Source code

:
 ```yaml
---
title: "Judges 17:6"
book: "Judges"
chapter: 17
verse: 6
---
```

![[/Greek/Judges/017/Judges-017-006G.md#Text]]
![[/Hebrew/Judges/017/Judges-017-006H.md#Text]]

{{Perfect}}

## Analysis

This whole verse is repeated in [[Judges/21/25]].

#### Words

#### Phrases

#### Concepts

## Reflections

━━━━━━━━━━

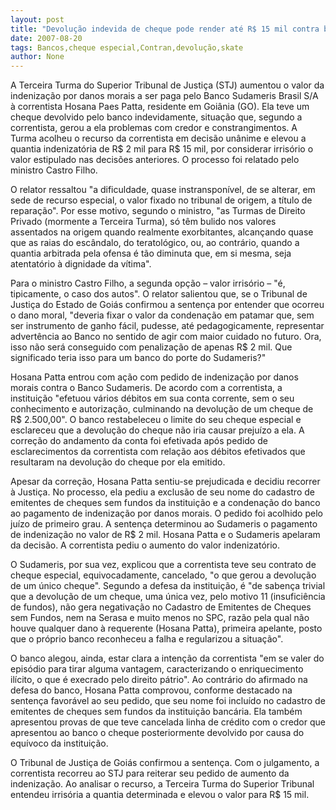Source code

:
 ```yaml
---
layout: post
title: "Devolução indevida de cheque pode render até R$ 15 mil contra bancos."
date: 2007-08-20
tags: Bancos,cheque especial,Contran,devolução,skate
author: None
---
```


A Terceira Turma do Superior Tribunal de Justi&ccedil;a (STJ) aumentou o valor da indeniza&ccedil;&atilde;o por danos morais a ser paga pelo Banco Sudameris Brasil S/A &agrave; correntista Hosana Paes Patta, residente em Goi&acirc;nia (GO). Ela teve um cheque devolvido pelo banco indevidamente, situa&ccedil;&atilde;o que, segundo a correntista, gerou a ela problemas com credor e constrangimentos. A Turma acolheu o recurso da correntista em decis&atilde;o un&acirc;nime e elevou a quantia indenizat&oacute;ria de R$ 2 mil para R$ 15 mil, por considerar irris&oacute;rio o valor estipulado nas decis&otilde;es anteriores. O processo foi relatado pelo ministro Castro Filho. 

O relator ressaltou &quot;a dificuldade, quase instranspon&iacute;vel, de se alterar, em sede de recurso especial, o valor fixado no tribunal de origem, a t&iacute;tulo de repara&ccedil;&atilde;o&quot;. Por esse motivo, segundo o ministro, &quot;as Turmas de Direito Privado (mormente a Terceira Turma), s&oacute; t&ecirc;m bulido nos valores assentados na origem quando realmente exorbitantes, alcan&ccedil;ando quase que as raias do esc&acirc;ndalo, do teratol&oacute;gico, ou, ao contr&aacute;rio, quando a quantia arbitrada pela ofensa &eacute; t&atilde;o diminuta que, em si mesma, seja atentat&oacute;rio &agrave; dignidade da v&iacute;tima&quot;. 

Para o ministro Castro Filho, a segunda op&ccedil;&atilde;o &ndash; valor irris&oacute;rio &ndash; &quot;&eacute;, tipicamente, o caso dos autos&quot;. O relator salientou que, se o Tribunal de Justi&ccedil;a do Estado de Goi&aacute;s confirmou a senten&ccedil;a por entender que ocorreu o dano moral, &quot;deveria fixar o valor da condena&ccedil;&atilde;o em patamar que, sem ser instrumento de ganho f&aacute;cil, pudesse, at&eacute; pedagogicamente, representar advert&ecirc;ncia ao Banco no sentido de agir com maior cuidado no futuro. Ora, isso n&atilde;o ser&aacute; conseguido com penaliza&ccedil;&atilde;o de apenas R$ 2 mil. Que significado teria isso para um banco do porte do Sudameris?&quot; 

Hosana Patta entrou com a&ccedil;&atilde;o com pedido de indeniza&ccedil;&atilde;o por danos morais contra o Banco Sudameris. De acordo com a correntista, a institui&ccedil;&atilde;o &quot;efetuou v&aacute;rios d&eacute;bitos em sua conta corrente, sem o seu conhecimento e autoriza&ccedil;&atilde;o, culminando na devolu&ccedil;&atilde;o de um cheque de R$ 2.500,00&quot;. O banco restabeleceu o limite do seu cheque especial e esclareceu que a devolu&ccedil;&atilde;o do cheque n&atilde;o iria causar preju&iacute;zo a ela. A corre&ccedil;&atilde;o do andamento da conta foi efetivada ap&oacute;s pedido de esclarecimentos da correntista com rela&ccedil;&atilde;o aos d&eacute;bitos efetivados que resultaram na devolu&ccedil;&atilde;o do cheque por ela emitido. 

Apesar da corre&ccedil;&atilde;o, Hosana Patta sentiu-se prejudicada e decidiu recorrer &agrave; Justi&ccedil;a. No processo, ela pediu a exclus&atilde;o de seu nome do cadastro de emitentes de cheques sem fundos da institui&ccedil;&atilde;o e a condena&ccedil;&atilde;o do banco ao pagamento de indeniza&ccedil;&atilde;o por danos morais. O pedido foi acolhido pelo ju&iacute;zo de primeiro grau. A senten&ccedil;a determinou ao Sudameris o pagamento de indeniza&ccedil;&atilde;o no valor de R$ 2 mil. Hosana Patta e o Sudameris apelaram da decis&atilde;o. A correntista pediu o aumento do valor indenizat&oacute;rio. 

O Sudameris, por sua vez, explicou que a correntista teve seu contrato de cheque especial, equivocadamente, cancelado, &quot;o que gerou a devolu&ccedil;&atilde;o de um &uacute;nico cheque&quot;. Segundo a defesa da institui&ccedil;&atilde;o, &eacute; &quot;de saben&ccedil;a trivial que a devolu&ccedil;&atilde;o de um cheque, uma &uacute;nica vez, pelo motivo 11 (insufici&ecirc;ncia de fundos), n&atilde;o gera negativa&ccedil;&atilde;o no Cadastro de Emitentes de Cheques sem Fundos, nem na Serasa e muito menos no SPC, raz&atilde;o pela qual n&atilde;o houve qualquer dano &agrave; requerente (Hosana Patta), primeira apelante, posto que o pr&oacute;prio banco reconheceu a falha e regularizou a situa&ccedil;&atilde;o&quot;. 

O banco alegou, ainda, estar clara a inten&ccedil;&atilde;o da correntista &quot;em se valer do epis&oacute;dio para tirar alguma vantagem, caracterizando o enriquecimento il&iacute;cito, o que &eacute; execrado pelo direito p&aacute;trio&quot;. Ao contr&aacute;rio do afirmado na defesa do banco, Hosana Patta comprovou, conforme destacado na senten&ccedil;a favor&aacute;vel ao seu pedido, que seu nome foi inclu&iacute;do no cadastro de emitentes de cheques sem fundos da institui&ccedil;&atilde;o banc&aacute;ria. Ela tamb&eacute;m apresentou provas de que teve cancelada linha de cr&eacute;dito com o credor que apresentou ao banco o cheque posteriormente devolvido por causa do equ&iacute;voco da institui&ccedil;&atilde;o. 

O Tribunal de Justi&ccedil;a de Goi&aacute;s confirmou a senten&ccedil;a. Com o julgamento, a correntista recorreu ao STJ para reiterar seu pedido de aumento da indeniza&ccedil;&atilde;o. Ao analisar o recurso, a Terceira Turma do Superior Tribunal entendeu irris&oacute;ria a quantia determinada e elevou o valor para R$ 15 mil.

━━━━━━━━━━

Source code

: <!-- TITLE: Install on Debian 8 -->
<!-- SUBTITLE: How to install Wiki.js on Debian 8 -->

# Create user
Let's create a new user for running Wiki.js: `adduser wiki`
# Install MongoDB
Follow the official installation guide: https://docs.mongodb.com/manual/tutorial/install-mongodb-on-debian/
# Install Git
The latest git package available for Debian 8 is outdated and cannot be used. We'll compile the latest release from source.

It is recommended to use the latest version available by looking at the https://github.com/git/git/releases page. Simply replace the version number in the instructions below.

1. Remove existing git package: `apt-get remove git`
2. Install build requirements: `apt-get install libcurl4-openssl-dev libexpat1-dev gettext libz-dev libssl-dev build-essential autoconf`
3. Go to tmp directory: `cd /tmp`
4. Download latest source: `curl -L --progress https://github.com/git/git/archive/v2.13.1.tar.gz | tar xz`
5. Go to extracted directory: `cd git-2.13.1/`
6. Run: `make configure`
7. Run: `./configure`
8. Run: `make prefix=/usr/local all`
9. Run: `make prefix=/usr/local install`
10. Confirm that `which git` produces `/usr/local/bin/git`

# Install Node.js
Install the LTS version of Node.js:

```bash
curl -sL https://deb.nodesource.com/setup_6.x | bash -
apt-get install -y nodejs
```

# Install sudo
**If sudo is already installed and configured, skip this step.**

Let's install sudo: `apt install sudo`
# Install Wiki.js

━━━━━━━━━━

[Assigned task]:
Show all lines in the preceding material that have "available" in them.

[Expected output]:
The latest git package available for Debian 8 is outdated and cannot be used. We'll compile the latest release from source.
It is recommended to use the latest version available by looking at the https://github.com/git/git/releases page. Simply replace the version number in the instructions below.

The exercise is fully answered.